Assignment: Scan the entries for lines with the word "some", then copy those lines.

Material for this task:
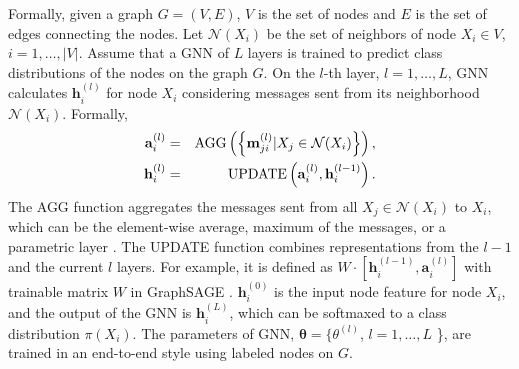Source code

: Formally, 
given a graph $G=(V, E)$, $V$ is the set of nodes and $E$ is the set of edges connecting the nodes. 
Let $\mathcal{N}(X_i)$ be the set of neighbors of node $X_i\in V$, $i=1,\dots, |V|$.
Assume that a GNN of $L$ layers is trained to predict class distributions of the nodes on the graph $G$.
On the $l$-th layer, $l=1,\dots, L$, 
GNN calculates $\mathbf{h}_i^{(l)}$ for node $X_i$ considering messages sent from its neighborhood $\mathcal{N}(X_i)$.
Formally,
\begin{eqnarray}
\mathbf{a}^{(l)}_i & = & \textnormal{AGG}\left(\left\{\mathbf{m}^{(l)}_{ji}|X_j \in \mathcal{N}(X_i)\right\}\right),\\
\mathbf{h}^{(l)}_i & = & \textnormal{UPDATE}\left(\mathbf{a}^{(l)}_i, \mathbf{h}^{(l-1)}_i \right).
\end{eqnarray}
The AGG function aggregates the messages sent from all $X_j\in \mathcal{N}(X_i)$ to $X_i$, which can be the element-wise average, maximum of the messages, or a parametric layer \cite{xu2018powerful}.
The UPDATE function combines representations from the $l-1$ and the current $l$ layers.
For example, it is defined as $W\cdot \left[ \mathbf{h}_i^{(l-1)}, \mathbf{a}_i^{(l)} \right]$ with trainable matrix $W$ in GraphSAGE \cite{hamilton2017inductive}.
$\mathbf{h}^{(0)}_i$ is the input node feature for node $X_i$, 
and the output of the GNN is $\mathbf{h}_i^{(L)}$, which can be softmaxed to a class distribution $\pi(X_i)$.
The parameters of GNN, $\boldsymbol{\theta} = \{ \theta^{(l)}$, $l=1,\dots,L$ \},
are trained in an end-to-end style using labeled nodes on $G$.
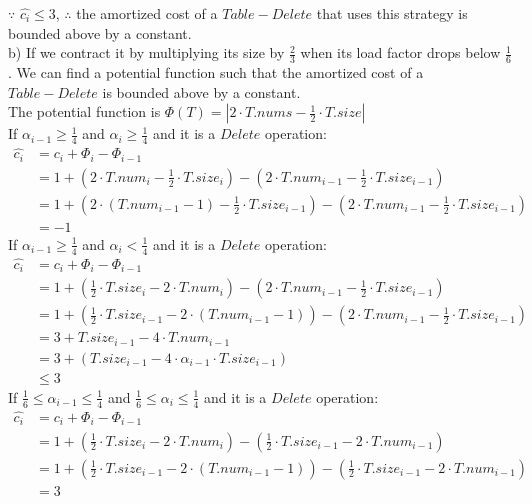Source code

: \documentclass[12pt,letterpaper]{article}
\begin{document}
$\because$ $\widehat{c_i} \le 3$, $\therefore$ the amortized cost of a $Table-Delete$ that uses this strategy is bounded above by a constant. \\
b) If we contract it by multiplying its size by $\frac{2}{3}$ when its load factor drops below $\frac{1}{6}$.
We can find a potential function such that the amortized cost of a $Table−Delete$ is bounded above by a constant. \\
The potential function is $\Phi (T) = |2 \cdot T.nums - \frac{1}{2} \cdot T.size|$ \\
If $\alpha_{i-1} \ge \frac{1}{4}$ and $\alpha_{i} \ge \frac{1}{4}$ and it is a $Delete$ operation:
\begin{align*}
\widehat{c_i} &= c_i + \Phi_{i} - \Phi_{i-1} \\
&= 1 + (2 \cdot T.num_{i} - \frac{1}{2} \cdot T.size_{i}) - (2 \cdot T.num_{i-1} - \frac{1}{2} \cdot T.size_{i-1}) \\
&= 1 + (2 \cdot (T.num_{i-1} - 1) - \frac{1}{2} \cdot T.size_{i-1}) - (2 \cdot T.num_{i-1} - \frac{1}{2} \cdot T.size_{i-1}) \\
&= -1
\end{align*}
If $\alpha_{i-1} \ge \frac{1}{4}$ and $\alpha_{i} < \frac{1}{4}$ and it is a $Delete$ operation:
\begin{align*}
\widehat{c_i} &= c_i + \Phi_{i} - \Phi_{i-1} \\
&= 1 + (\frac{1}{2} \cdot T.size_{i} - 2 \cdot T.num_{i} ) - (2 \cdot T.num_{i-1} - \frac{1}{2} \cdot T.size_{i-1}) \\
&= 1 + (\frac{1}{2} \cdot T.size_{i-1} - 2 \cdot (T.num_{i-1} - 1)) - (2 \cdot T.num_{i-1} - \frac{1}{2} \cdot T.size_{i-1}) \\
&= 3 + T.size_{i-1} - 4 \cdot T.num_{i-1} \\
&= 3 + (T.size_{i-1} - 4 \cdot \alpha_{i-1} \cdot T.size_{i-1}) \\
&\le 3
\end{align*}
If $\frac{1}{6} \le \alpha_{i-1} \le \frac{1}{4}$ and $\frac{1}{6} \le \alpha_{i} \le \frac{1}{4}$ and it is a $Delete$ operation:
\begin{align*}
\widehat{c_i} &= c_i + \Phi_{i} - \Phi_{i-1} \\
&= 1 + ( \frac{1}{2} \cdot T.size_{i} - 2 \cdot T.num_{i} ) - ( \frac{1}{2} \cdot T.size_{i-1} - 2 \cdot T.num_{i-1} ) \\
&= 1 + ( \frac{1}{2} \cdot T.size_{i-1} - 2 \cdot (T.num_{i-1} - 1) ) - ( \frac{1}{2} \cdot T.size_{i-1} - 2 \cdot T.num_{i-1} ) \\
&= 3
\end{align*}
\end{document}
==
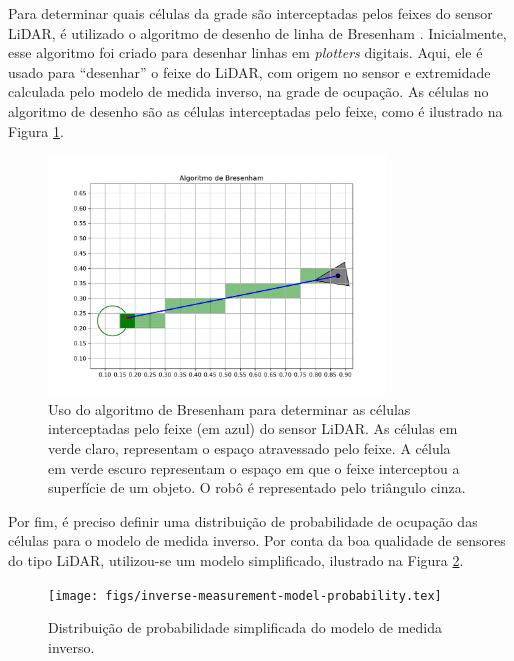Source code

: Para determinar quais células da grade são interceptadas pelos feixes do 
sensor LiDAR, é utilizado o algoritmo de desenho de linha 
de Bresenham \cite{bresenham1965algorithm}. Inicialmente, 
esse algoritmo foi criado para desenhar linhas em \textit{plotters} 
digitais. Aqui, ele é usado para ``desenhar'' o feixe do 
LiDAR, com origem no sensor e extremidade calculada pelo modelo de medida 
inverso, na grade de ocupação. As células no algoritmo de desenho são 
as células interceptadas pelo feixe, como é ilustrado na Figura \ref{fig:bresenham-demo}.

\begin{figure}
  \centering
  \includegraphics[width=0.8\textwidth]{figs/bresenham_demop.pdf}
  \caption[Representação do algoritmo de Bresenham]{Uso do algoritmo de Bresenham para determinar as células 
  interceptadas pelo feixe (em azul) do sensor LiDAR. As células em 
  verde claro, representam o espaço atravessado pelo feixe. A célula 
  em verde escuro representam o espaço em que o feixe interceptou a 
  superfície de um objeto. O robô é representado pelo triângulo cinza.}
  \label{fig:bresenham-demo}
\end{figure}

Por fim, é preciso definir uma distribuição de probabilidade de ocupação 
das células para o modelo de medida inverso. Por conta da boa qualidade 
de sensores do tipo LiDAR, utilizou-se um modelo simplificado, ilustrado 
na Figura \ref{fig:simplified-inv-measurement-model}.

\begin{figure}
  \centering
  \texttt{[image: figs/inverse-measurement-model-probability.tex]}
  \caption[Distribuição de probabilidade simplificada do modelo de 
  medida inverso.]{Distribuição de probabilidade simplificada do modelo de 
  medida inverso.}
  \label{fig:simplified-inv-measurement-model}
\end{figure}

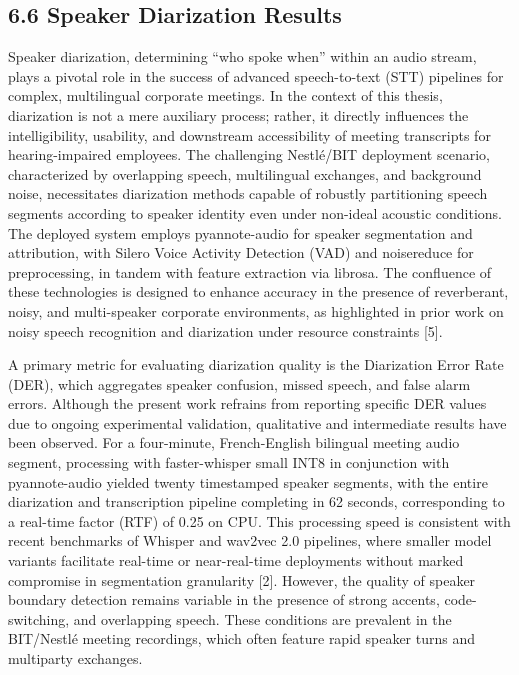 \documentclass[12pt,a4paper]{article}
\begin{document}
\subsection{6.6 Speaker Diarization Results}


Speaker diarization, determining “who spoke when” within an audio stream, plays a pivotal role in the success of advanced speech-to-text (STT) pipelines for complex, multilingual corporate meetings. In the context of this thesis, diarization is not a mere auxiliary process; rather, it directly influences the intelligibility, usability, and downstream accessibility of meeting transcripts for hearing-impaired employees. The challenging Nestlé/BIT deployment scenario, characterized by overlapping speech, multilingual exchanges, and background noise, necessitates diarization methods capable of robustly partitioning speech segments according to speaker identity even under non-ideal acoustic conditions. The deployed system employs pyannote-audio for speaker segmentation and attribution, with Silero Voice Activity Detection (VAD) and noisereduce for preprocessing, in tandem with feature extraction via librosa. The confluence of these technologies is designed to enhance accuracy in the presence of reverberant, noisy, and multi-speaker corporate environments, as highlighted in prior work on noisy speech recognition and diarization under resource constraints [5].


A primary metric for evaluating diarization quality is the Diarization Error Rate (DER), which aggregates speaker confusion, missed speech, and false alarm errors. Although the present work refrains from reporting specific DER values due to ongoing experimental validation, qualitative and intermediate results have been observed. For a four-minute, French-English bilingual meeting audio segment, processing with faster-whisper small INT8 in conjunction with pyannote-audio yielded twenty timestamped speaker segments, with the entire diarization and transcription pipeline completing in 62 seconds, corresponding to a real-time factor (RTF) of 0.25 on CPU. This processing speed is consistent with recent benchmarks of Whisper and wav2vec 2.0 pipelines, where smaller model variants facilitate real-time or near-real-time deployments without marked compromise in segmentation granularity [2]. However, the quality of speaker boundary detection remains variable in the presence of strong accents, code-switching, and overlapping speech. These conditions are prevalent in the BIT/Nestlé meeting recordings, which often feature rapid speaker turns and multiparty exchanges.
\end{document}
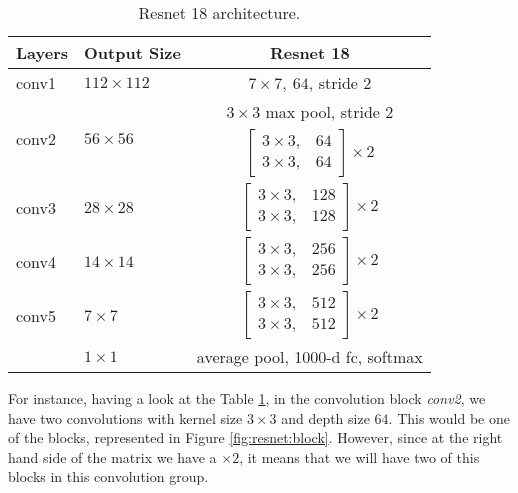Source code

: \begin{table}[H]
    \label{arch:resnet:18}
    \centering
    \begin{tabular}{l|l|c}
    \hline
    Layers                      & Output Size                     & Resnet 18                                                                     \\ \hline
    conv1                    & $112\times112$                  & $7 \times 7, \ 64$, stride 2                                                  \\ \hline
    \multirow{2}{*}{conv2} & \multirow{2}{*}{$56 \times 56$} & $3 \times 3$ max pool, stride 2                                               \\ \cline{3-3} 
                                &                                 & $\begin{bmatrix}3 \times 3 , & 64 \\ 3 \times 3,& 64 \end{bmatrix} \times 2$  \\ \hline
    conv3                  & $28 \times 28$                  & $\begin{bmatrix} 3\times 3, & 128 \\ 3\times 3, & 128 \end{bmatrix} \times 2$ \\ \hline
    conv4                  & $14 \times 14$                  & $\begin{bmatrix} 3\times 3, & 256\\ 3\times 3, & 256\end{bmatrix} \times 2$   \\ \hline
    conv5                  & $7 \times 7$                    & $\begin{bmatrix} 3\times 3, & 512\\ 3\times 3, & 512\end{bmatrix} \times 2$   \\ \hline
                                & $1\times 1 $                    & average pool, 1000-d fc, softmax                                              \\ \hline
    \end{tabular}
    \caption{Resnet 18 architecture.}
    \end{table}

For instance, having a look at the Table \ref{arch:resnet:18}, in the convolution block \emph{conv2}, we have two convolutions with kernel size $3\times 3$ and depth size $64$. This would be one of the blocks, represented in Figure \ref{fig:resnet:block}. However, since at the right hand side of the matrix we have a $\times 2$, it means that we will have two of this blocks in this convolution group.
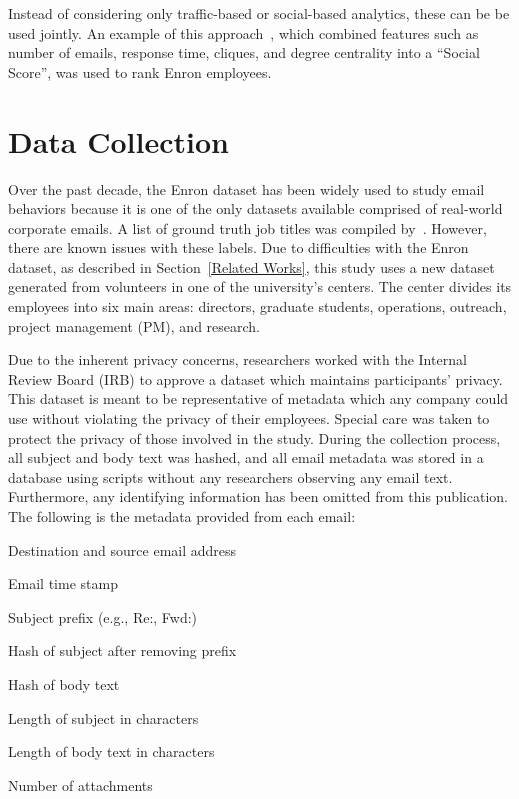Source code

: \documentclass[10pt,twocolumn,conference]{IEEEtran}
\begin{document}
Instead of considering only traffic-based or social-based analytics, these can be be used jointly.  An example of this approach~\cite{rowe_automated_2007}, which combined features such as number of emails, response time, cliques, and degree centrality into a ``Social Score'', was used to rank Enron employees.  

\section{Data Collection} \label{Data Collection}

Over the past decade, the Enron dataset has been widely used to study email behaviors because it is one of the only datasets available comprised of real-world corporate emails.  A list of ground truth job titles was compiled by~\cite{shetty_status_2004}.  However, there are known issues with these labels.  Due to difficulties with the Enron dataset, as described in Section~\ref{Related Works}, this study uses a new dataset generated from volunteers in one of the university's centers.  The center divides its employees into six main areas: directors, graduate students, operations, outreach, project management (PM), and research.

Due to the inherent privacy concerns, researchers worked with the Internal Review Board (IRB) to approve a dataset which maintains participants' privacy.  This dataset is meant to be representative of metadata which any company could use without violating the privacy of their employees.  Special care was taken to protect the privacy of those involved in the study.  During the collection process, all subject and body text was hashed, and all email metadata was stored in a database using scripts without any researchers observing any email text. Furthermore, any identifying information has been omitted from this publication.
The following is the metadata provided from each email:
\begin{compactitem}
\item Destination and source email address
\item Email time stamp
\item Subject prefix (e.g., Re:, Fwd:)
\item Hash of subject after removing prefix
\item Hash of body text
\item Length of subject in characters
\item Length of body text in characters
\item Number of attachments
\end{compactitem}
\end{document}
---
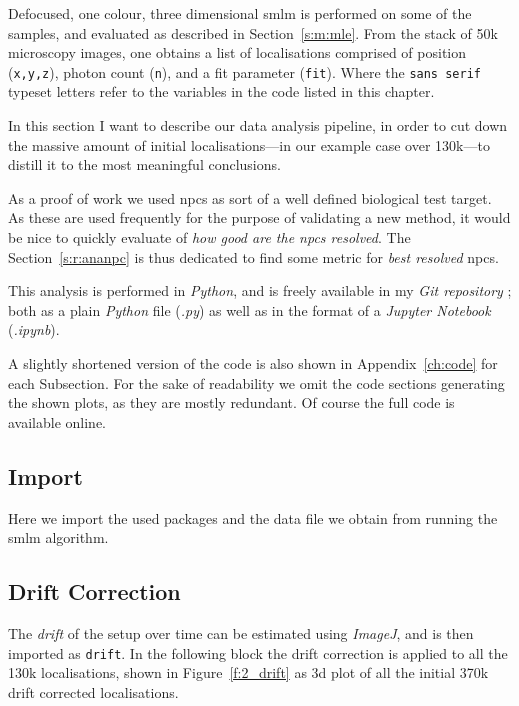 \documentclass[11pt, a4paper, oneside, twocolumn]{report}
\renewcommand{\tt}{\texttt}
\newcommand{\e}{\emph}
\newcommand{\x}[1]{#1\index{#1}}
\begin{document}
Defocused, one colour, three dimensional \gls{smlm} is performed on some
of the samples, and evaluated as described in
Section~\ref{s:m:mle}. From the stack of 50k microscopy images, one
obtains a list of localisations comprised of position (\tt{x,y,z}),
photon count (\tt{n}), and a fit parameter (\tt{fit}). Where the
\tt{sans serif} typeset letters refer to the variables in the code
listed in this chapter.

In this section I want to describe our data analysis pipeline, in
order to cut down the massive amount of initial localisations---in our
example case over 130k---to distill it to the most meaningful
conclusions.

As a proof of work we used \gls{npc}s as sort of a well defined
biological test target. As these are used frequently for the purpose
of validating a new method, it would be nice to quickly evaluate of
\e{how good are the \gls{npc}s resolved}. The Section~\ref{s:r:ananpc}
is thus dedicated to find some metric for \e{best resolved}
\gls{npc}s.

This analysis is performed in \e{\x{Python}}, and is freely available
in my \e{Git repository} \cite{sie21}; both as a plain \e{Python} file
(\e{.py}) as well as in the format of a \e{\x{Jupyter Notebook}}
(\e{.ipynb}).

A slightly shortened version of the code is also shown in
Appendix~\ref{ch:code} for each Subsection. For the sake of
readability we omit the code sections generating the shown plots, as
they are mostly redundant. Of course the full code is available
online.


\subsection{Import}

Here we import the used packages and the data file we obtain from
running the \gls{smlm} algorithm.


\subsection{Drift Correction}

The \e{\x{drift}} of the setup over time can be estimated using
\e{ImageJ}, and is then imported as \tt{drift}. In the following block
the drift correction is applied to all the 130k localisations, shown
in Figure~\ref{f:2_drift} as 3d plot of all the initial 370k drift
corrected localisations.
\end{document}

Finished task:
Defocused, one colour, three dimensional \gls{smlm} is performed on some
is thus dedicated to find some metric for \e{best resolved}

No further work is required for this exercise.